Chapter One
1921
Emma Caroline Wakefield stood very still outside her father’s study, continuing to hold her hand poised to knock at the door. She had been about to go in to plead with her father to change his mind about the ultimatum he had given her and Sean Donagal the night before. But Calvin Wakefield’s fiery voice came clearly through the hand-carved, oak-paneled door. She knew that, ‘eavesdripping,’ as their new house-girl called it, was wrong, but when she heard her mother say, “Calvin, we need to talk about Sean and Emma,” she had become motionless, her curly red-golden head cocked to one side, her thick-lashed eyes anxious and her taut young body poised to burst in angrily—or for flight.
“Amelia, I have never known you to oppose me.
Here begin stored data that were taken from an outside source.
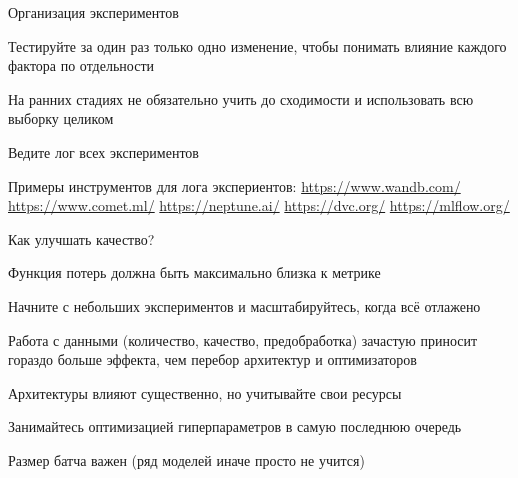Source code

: \documentclass[notes,12pt, aspectratio=169]{beamer}
\newenvironment{wideitemize}{\itemize\addtolength{\itemsep}{10pt}}{\enditemize}
\begin{document}
\begin{frame}{Организация экспериментов}
	\begin{wideitemize}
		\item \alert{Тестируйте за один раз только одно изменение,} чтобы понимать влияние каждого фактора по отдельности 
		\item На ранних стадиях не обязательно учить до сходимости и использовать всю выборку целиком
		\item  Ведите лог всех экспериментов
		\item Примеры инструментов для лога экспериентов:  \newline 
		\url{https://www.wandb.com/}  \newline 
		\url{https://www.comet.ml/}  \newline 
		\url{https://neptune.ai/}  \newline 
		\url{https://dvc.org/}  \newline 
		\url{https://mlflow.org/}  \newline 
	\end{wideitemize}

\end{frame}


\begin{frame}{Как улучшать качество?}
	\begin{wideitemize}
		\item Функция потерь должна быть максимально близка к метрике
		
		\item  Начните с небольших экспериментов и масштабируйтесь, когда всё отлажено 
		
		\item  \alert{Работа с данными (количество, качество, предобработка) зачастую приносит гораздо больше эффекта, чем перебор архитектур и оптимизаторов}
		
		\item  Архитектуры влияют существенно, но учитывайте свои ресурсы
		
		\item Занимайтесь оптимизацией гиперпараметров в самую последнюю очередь 
		
		\item Размер батча важен (ряд моделей иначе просто не учится) 
	\end{wideitemize}
\end{frame}
\end{document}
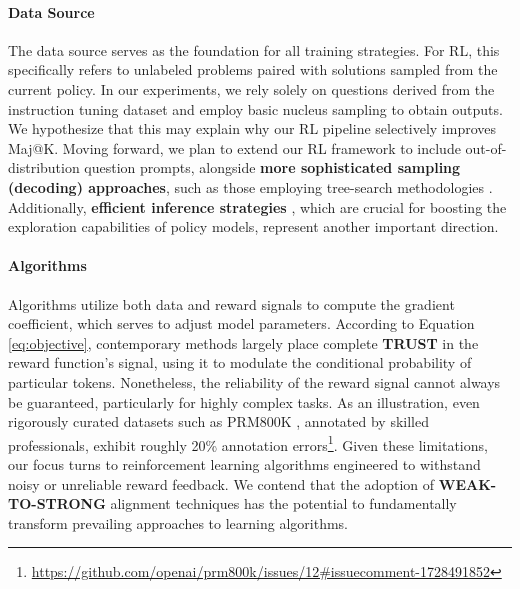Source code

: \paragraph{Data Source} The data source serves as the foundation for all training strategies. For RL, this specifically refers to unlabeled problems paired with solutions sampled from the current policy. In our experiments, we rely solely on questions derived from the instruction tuning dataset and employ basic nucleus sampling to obtain outputs. We hypothesize that this may explain why our RL pipeline selectively improves Maj@K. Moving forward, we plan to extend our RL framework to include out-of-distribution question prompts, alongside \textbf{more sophisticated sampling (decoding) approaches}, such as those employing tree-search methodologies \citep{yao2023tree}. Additionally, \textbf{efficient inference strategies} \citep{xia-etal-2023-speculative,leviathan2023fast,kwon2023efficient,xia2024unlocking}, which are crucial for boosting the exploration capabilities of policy models, represent another important direction.

\paragraph{Algorithms} Algorithms utilize both data and reward signals to compute the gradient coefficient, which serves to adjust model parameters. According to Equation \ref{eq:objective}, contemporary methods largely place complete \textbf{TRUST} in the reward function's signal, using it to modulate the conditional probability of particular tokens. Nonetheless, the reliability of the reward signal cannot always be guaranteed, particularly for highly complex tasks. As an illustration, even rigorously curated datasets such as PRM800K \citep{lightman2023let}, annotated by skilled professionals, exhibit roughly 20\% annotation errors\footnote{\url{https://github.com/openai/prm800k/issues/12\#issuecomment-1728491852}}. Given these limitations, our focus turns to reinforcement learning algorithms engineered to withstand noisy or unreliable reward feedback. We contend that the adoption of \textbf{WEAK-TO-STRONG} \citep{burns2023weak} alignment techniques has the potential to fundamentally transform prevailing approaches to learning algorithms.

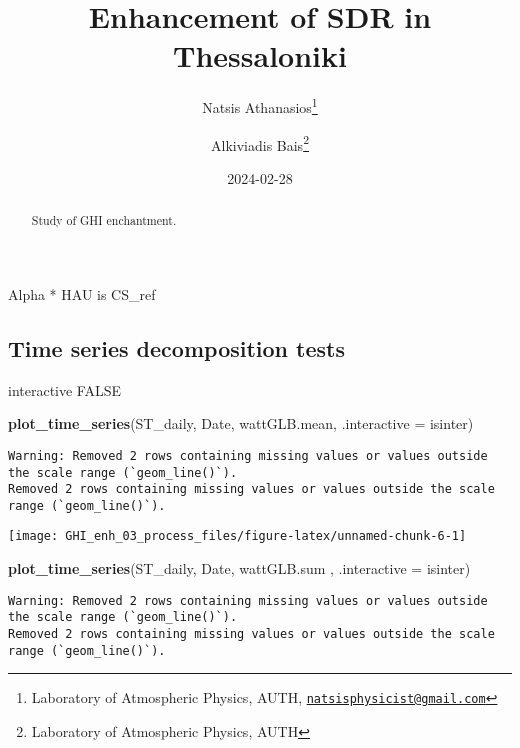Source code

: \documentclass[
  10pt,
  a4paper,oneside]{article}
\title{Enhancement of SDR in Thessaloniki}
\author{Natsis Athanasios\footnote{Laboratory of Atmospheric Physics, AUTH, \href{mailto:natsisphysicist@gmail.com}{\nolinkurl{natsisphysicist@gmail.com}}} \and Alkiviadis Bais\footnote{Laboratory of Atmospheric Physics, AUTH}}
\date{2024-02-28}
\newenvironment{Shaded}{\begin{snugshade}}{\end{snugshade}}
\newcommand{\AttributeTok}[1]{\textcolor[rgb]{0.13,0.29,0.53}{#1}}
\newcommand{\FunctionTok}[1]{\textcolor[rgb]{0.13,0.29,0.53}{\textbf{#1}}}
\newcommand{\NormalTok}[1]{#1}
\begin{document}
\maketitle
\begin{abstract}
Study of GHI enchantment.
\end{abstract}

{
\hypersetup{linkcolor=}
\setcounter{tocdepth}{4}
\tableofcontents
}
Alpha * HAU is CS\_ref

\hypertarget{time-series-decomposition-tests}{%
\subsection{Time series decomposition tests}\label{time-series-decomposition-tests}}

interactive FALSE

\begin{Shaded}
\begin{Highlighting}[]
\FunctionTok{plot\_time\_series}\NormalTok{(ST\_daily, Date, wattGLB.mean, }\AttributeTok{.interactive =}\NormalTok{ isinter)}
\end{Highlighting}
\end{Shaded}

\begin{verbatim}
Warning: Removed 2 rows containing missing values or values outside the scale range (`geom_line()`).
Removed 2 rows containing missing values or values outside the scale range (`geom_line()`).
\end{verbatim}

\begin{center}\texttt{[image: GHI\_enh\_03\_process\_files/figure-latex/unnamed-chunk-6-1]} \end{center}

\begin{Shaded}
\begin{Highlighting}[]
\FunctionTok{plot\_time\_series}\NormalTok{(ST\_daily, Date, wattGLB.sum , }\AttributeTok{.interactive =}\NormalTok{ isinter)}
\end{Highlighting}
\end{Shaded}

\begin{verbatim}
Warning: Removed 2 rows containing missing values or values outside the scale range (`geom_line()`).
Removed 2 rows containing missing values or values outside the scale range (`geom_line()`).
\end{verbatim}
\end{document}
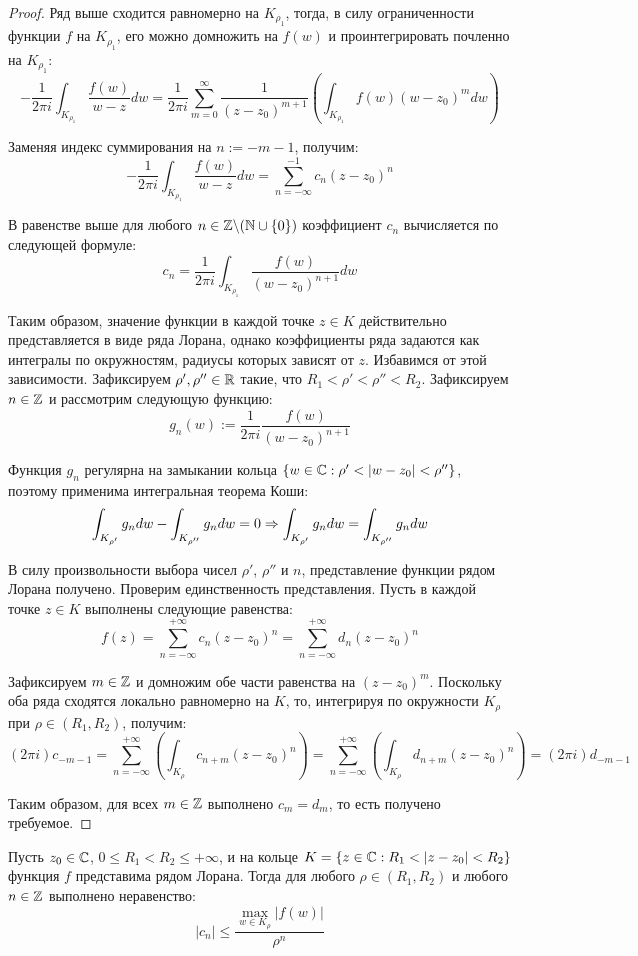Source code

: \begin{proof}
	Ряд выше сходится равномерно на $K_{\rho_1}$, тогда, в силу ограниченности функции $f$ на $K_{\rho_1}$, его можно домножить на $f(w)$ и проинтегрировать почленно на $K_{\rho_1}$:
	\[- \frac1{2\pi i} \int_{K_{\rho_1}}\frac{f(w)}{w - z}dw = \frac1{2\pi i}\sum_{m=0}^\infty\frac1{(z-z_0)^{m + 1}}\left(\int_{K_{\rho_1}}f(w)(w-z_0)^mdw\right)\]
	
	Заменяя индекс суммирования на $n := -m - 1$, получим:
	\[-\frac1{2\pi i} \int_{K_{\rho_1}}\frac{f(w)}{w - z}dw = \sum_{n = -\infty}^{-1}c_n(z - z_0)^n\]
	
	В равенстве выше для любого $n \in \mathbb{Z} \backslash (\mathbb{N} \cup \{0\})$ коэффициент $c_n$ вычисляется по следующей формуле:
	\[c_n = \frac1{2 \pi i}\int_{K_{\rho_1}}\frac{f(w)}{(w - z_0)^{n+1}}dw\]
	
	Таким образом, значение функции в каждой точке $z \in K$ действительно представляется в виде ряда Лорана, однако коэффициенты ряда задаются как интегралы по окружностям, радиусы которых зависят от $z$. Избавимся от этой зависимости. Зафиксируем $\rho', \rho'' \in \mathbb{R}$ такие, что $R_1 < \rho' < \rho'' < R_2$. Зафиксируем $n \in \mathbb{Z}$ и рассмотрим следующую функцию:
	\[g_n(w) := \frac1{2\pi i} \frac{f(w)}{(w - z_0)^{n+1}}\]
	
	Функция $g_n$ регулярна на замыкании кольца $\{w \in \mathbb{C}: \rho' < |w - z_0| < \rho''\}$, поэтому применима интегральная теорема Коши:
	\[\int_{K_{\rho'}}g_ndw - \int_{K_{\rho''}}g_ndw = 0 \Rightarrow \int_{K_{\rho'}}g_ndw = \int_{K_{\rho''}}g_ndw\]
	
	В силу произвольности выбора чисел $\rho'$, $\rho''$ и $n$, представление функции рядом Лорана получено. Проверим единственность представления. Пусть в каждой точке $z \in K$ выполнены следующие равенства:
	\[f(z) = \sum_{n = -\infty}^{+\infty}c_n(z - z_0)^n = \sum_{n = -\infty}^{+\infty}d_n(z - z_0)^n\]
	
	Зафиксируем $m \in \mathbb{Z}$ и домножим обе части равенства на $(z - z_0)^m$. Поскольку оба ряда сходятся локально равномерно на $K$, то, интегрируя по окружности $K_{\rho}$ при $\rho \in (R_1, R_2)$, получим:
	\[{(2\pi i)}{c_{-m - 1}} = \sum_{n = -\infty}^{+\infty}\left(\int_{K_{\rho}}c_{n + m}(z - z_0)^n\right) = \sum_{n = -\infty}^{+\infty}\left(\int_{K_{\rho}}d_{n + m}(z - z_0)^n\right) = {(2\pi i)}{d_{-m - 1}}\]
	
	Таким образом, для всех $m \in \mathbb{Z}$ выполнено $c_m = d_m$, то есть получено требуемое.
\end{proof}

\begin{proposition}
	Пусть $z_0 \in \mathbb{C}$, $0 \le R_1 < R_2 \le +\infty$, и на кольце $K = \{z \in \mathbb{C}: R_1 < |z - z_0| < R_2\}$ функция $f$ представима рядом Лорана. Тогда для любого $\rho \in (R_1, R_2)$ и любого $n \in \mathbb{Z}$ выполнено неравенство:
	\[|c_n| \le \frac{\max_{w \in K_{\rho}}\left|{f(w)}\right|}{\rho^n}\]
\end{proposition}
I will never allow a daughter of mine to marry that upstart Irish Catholic.” Emma could imagine the cold disdain in her father’s blue eyes, which usually beamed approvingly at her—or did not see her at all if they were buried in some financial tome. His voice held suppressed fury. Emma’s heart sank.
Her mother’s sweet tones held a firmness Emma had never heard. “I have never had to oppose you, Calvin. We are usually in agreement and I also wish that the handsome charming Sean Donagal had never come into contact with our Emma. But he did, and if we do not give our blessing we will never see her again. We may not anyway.” There was a sob in her mother’s words. After a moment she began again, “He is going west. And, take my word for it—she will go with him with or without our blessing. Have you forgotten what it was like when we fell in love and how your parents did not want us to marry because I wasn’t from Beacon Hill?” There was a bemused tenderness in her mother’s voice now, then a passionate fury. “Don’t let her go, Calvin, without our blessing! She’s all we have—and we’re all she has.”
There was a prolonged silence now and Emma imagined her slim, lovely mother crossing the floor, her red-gold head to one side, and her brown eyes angry, yet pleading. Emma had often heard her father say, “Amelia can bewitch a tightwad out of a $100 donation.” But could she bewitch Calvin Wakefield, the stern Calvinist banker, out of his antagonism to Sean Donagal?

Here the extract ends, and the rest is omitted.